Carl Darling Buck | |
Birth Date: | 2 October 1866 |
Birth Place: | Maine, U.S. |
Death Place: | Chicago, Illinois, U.S. |
Discipline: | Philologist |
Carl Darling Buck (October 2, 1866 – February 8, 1955) was an American philologist.
Buck was born on October 2, 1866, in Maine (either in Bucksport or in Orland[1] [2]).
He graduated from Yale in 1886, was a graduate student there for three years, and studied at the American School of Classical Studies in Athens from 1887 to 1889, and in Leipzig from 1889–1892.
In 1892 he became professor of Sanskrit and Indo-European comparative philology at the University of Chicago, and was later named Martin A. Ryerson Distinguished Service Professor of Comparative Philology.
In his early career, he concentrated on the Italic dialects, including among his published work, Der Vocalismus der oskischen Sprache (1892), The Oscan-Umbrian Verb-System (1895), and Grammar of Oscan and Umbrian, with a collection of inscriptions and a glossary (1904), and a précis of the Italic languages in Johnson's Universal Cyclopaedia.

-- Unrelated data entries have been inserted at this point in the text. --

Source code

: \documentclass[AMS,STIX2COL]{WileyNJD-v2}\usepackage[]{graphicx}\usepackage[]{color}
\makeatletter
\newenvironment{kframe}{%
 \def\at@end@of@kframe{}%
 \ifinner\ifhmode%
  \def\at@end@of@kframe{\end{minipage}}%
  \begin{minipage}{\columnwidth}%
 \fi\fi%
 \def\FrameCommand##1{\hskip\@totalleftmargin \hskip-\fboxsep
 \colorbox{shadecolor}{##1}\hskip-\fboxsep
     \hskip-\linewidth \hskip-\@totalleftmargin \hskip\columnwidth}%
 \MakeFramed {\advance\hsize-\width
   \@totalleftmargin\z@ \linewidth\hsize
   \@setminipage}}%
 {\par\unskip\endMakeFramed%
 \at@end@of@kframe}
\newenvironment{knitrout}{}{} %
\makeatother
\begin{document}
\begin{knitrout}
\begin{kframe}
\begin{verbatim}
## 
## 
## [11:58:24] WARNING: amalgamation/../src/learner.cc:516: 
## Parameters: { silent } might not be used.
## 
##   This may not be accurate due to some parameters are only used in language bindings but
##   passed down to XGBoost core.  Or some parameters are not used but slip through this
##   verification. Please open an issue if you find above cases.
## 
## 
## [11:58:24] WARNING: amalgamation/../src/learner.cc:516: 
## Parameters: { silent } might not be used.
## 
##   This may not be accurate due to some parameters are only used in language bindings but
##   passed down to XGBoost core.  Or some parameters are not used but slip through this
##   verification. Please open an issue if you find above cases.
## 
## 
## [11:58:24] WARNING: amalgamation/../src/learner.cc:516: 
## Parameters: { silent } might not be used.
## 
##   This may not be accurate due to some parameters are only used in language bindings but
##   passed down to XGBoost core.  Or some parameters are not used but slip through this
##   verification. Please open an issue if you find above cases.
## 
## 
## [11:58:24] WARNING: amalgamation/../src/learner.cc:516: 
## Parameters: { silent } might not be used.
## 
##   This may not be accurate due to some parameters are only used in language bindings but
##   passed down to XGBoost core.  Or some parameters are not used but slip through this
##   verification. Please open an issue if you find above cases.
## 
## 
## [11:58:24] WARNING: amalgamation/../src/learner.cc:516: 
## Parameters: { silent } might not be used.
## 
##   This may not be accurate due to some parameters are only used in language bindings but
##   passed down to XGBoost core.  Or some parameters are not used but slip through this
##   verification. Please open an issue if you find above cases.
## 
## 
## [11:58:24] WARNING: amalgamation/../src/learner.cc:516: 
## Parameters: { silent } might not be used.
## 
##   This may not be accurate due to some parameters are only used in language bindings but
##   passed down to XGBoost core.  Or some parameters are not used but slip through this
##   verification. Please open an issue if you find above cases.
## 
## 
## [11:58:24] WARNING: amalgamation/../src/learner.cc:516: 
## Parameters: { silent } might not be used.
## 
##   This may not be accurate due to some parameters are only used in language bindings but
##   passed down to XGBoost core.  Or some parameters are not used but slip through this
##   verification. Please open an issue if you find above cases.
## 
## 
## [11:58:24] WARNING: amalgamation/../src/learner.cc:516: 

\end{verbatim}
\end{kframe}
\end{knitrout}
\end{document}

He collaborated with W.G. Hale in the preparation of A Latin Grammar (1903).
Later, he worked extensively on the Greek dialects, publishing: The Greek dialects; grammar, selected inscriptions, glossary (1910), Comparative grammar of Greek and Latin (1933); and on more general Indo-European issues.
His Dictionary of Selected Synonyms in the Principal Indo-European Languages was called by Calvert Watkins "a treasure house of words, word origins, expressions, and ideas..., a monument to a great American scholar".[3]
Buck was elected to the American Academy of Arts and Sciences in 1921 and the American Philosophical Society in 1923.[4] [5]
Upon his death, the New York Times reported that Buck spoke 30 languages. Many of Buck's books went through multiple editions, and several are still in print.